Material to process:
"""

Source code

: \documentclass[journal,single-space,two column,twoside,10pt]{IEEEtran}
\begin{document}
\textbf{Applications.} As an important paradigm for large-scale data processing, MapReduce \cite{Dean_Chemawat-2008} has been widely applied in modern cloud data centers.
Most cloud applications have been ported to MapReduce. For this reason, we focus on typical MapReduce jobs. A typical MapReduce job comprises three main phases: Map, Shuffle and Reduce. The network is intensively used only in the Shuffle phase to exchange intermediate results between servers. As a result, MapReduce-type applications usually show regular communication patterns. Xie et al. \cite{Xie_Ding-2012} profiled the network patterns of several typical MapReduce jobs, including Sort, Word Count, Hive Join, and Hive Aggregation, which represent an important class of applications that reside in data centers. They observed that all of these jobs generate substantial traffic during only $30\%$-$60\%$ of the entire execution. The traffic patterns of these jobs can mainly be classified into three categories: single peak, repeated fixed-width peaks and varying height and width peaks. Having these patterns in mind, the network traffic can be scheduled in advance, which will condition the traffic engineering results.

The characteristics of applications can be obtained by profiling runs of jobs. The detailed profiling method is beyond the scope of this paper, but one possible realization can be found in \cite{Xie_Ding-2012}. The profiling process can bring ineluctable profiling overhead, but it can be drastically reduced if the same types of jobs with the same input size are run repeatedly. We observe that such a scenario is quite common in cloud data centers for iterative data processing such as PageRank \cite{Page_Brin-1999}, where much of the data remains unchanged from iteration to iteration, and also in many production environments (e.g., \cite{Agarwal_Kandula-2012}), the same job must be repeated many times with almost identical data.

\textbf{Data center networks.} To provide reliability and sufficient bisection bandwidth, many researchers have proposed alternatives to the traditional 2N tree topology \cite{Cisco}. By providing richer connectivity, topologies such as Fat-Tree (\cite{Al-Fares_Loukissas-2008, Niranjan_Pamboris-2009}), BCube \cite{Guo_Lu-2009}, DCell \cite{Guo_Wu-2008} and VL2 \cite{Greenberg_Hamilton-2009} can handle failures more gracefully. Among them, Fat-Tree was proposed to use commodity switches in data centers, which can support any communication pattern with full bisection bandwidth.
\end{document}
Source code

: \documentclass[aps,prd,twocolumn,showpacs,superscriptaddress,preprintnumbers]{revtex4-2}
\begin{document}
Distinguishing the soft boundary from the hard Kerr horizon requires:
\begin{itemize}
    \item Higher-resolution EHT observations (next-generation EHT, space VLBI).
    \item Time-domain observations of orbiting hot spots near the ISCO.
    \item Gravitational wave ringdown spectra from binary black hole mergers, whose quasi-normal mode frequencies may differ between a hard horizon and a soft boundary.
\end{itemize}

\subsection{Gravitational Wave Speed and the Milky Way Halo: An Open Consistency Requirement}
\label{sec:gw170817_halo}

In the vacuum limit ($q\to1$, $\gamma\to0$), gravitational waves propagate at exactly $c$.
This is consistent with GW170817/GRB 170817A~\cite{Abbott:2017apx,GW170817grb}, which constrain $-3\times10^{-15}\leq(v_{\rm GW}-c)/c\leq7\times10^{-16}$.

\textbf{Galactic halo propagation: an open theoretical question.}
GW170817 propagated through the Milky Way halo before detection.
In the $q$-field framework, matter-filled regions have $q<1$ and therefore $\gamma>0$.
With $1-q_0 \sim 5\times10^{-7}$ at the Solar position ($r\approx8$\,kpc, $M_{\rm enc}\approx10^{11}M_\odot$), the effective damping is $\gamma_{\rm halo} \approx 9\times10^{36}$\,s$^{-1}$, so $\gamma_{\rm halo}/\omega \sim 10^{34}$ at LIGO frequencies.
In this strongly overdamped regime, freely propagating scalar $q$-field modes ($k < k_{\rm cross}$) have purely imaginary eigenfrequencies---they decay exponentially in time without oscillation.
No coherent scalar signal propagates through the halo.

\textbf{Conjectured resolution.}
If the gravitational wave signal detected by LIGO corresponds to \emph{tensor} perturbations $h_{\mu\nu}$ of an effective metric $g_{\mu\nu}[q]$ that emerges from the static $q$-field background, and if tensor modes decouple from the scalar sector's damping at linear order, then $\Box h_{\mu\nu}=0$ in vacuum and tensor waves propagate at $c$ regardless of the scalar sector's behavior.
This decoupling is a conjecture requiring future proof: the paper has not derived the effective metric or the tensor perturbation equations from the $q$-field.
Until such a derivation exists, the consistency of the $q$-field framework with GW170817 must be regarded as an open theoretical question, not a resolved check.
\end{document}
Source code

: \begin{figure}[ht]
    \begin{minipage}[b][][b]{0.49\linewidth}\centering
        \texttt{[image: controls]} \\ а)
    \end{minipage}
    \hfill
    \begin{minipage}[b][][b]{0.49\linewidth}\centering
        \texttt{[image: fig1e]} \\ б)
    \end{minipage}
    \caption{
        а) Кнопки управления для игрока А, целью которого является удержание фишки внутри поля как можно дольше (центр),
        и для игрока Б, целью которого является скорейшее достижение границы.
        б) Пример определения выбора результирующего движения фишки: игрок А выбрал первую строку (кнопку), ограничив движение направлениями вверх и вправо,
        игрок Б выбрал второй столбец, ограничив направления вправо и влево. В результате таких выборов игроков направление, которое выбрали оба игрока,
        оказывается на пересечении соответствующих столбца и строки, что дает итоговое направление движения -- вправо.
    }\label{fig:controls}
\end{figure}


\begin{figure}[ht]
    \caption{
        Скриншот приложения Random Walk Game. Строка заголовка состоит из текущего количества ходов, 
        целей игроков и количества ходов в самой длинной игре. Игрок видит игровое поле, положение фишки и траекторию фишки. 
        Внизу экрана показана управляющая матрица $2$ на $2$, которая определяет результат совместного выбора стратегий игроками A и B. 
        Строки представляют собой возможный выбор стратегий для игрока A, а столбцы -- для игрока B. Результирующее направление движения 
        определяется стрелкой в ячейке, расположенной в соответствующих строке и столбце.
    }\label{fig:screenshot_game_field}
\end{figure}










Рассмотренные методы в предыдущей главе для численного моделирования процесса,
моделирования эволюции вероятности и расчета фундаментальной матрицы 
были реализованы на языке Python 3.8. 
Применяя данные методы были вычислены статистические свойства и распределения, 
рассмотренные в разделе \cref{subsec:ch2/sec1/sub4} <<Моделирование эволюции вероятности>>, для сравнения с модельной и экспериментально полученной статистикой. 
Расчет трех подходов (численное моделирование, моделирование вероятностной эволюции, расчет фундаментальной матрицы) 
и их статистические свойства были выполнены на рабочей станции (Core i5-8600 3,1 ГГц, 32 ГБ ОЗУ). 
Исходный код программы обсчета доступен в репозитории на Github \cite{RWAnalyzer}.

"""

What you are asked to do: If a line in the listing holds the word "статистические", copy it out.

Task response:
Применяя данные методы были вычислены статистические свойства и распределения, 
и их статистические свойства были выполнены на рабочей станции (Core i5-8600 3,1 ГГц, 32 ГБ ОЗУ). 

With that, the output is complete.